In the early hours of 2 May, unidentified armed groups launched mortar attacks on the villages of Harran and Lubayn and other nearby villages, followed by an attempted ground incursion. Local Druze factions repelled the assault. The Syrian government later stated that the assailants were unaffiliated with state forces and described them as "outlaw groups".

An attack was launched on the Druze village of Al-Thaalah on 4 May. Druze factions responded with their own mortars, as well as machine gun fire, though several hours later, the attack continued. According to a native of Ad-Dara, a neighboring village, the Druze attacked first.

=== De-escalation efforts ===
The Grand Mufti of Syria, Sheikh Osama al-Rifai, issued a statement on 30 April warning against the dangers of internal strife, in response to the events. Al-Rifai urged Syrians to reject calls for revenge and sectarian incitement, emphasizing that "fitna (discord) is easy to start but its consequences are unknown". He stressed that the blood of all Syrians is sacred and that even a single drop should not be spilled.

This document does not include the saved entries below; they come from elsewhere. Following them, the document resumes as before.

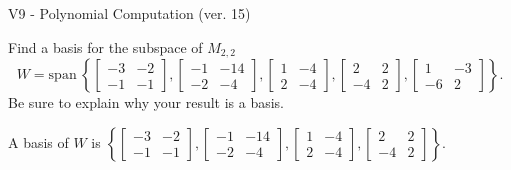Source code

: \begin{exercise}
  \begin{exerciseTitle}V9 - Polynomial Computation (ver. 15)\end{exerciseTitle}
  \begin{exerciseStatement}
    Find a basis for the subspace of \(M_{2,2}\) 
\[W=\mathrm{span}\ \left\{\left[\begin{array}{cc}
-3 & -2 \\
-1 & -1
\end{array}\right] , \left[\begin{array}{cc}
-1 & -14 \\
-2 & -4
\end{array}\right] , \left[\begin{array}{cc}
1 & -4 \\
2 & -4
\end{array}\right] , \left[\begin{array}{cc}
2 & 2 \\
-4 & 2
\end{array}\right] , \left[\begin{array}{cc}
1 & -3 \\
-6 & 2
\end{array}\right]\right\}.\]
 Be sure to explain why your result is a basis.


  \end{exerciseStatement}
  \begin{exerciseAnswer}
   A basis of \(W\) is  \(\left\{\left[\begin{array}{cc}
-3 & -2 \\
-1 & -1
\end{array}\right] , \left[\begin{array}{cc}
-1 & -14 \\
-2 & -4
\end{array}\right] , \left[\begin{array}{cc}
1 & -4 \\
2 & -4
\end{array}\right] , \left[\begin{array}{cc}
2 & 2 \\
-4 & 2
\end{array}\right]\right\}\).
  


  \end{exerciseAnswer}
\end{exercise}
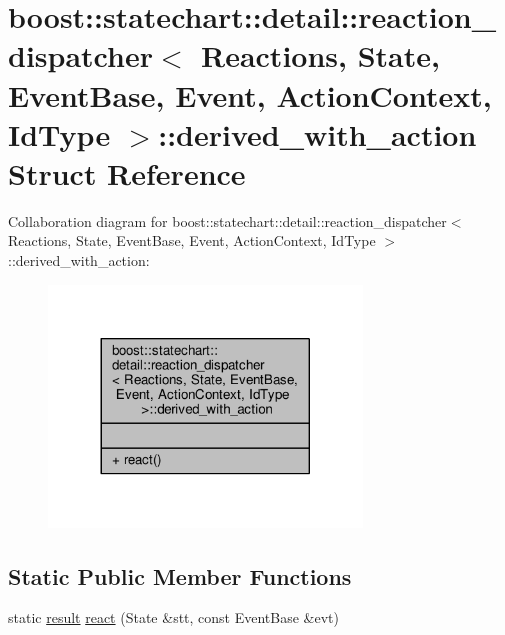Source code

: \hypertarget{structboost_1_1statechart_1_1detail_1_1reaction__dispatcher_1_1derived__with__action}{}\section{boost\+:\+:statechart\+:\+:detail\+:\+:reaction\+\_\+dispatcher$<$ Reactions, State, Event\+Base, Event, Action\+Context, Id\+Type $>$\+:\+:derived\+\_\+with\+\_\+action Struct Reference}
\label{structboost_1_1statechart_1_1detail_1_1reaction__dispatcher_1_1derived__with__action}


Collaboration diagram for boost\+:\+:statechart\+:\+:detail\+:\+:reaction\+\_\+dispatcher$<$ Reactions, State, Event\+Base, Event, Action\+Context, Id\+Type $>$\+:\+:derived\+\_\+with\+\_\+action\+:
\nopagebreak
\begin{figure}[H]
\begin{center}
\leavevmode
\includegraphics[width=236pt]{structboost_1_1statechart_1_1detail_1_1reaction__dispatcher_1_1derived__with__action__coll__graph}
\end{center}
\end{figure}
\subsection*{Static Public Member Functions}
\begin{DoxyCompactItemize}
\item 
static \mbox{\hyperlink{namespaceboost_1_1statechart_abe807f6598b614d6d87bb951ecd92331}{result}} \mbox{\hyperlink{structboost_1_1statechart_1_1detail_1_1reaction__dispatcher_1_1derived__with__action_a8c48c84fe8d00b7850d347d539733e0d}{react}} (State \&stt, const Event\+Base \&evt)
\end{DoxyCompactItemize}


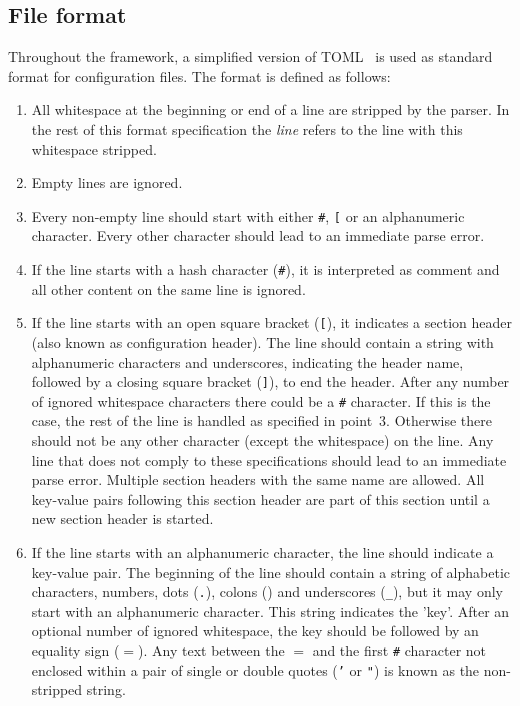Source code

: \subsection{File format}
\label{sec:config_file_format}
Throughout the framework, a simplified version of TOML~\cite{tomlgit} is used as standard format for configuration files.
The format is defined as follows:
\begin{enumerate}
\item All whitespace at the beginning or end of a line are stripped by the parser.
In the rest of this format specification the \textit{line} refers to the line with this whitespace stripped.
\item Empty lines are ignored.
\item Every non-empty line should start with either \texttt{\#}, \texttt{[} or an alphanumeric character.
Every other character should lead to an immediate parse error.
\item If the line starts with a hash character (\texttt{\#}), it is interpreted as comment and all other content on the same line is ignored.
\item If the line starts with an open square bracket (\texttt{[}), it indicates a section header (also known as configuration header).
The line should contain a string with alphanumeric characters and underscores, indicating the header name, followed by a closing square bracket (\texttt{]}), to end the header.
After any number of ignored whitespace characters there could be a \texttt{\#} character.
If this is the case, the rest of the line is handled as specified in point~3.
Otherwise there should not be any other character (except the whitespace) on the line.
Any line that does not comply to these specifications should lead to an immediate parse error.
Multiple section headers with the same name are allowed.
All key-value pairs following this section header are part of this section until a new section header is started.
\item If the line starts with an alphanumeric character, the line should indicate a key-value pair.
The beginning of the line should contain a string of alphabetic characters, numbers, dots (\texttt{.}), colons (\texttt{\:}) and underscores (\texttt{\_}), but it may only start with an alphanumeric character.
This string indicates the 'key'.
After an optional number of ignored whitespace, the key should be followed by an equality sign (\texttt{$=$}).
Any text between the \texttt{$=$} and the first \texttt{\#} character not enclosed within a pair of single or double quotes (\texttt{'} or \texttt{"}) is known as the non-stripped string.

\end{enumerate}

Al-Rifai cautioned against heeding voices that seek to ignite conflict, describing them as "the voice of Satan" and calling instead for restraint and the preservation of national unity.

Walid Jumblatt, a Lebanese Druze prominent politician, said on 30 April that he was conducting intensive contacts as part of his efforts to achieve a ceasefire.

A delegation of Druze sheikhs and dignitaries from Suwayda Governorate arrived to the Ashrafiyat Sahnaya area on 30 April, the group included the Governor of Suwayda as well as the two spiritual leaders of the Druze community, Hammoud al-Hinnawi and Youssef Jarbou. The delegation convened a meeting to achieve de-escalation.

=== Agreements and government response ===
A meeting between government officials and Druze representatives on 29 April resulted in an agreement to de-escalate the situation in Jaramana, hold the attackers accountable, and counter sectarian mobilization.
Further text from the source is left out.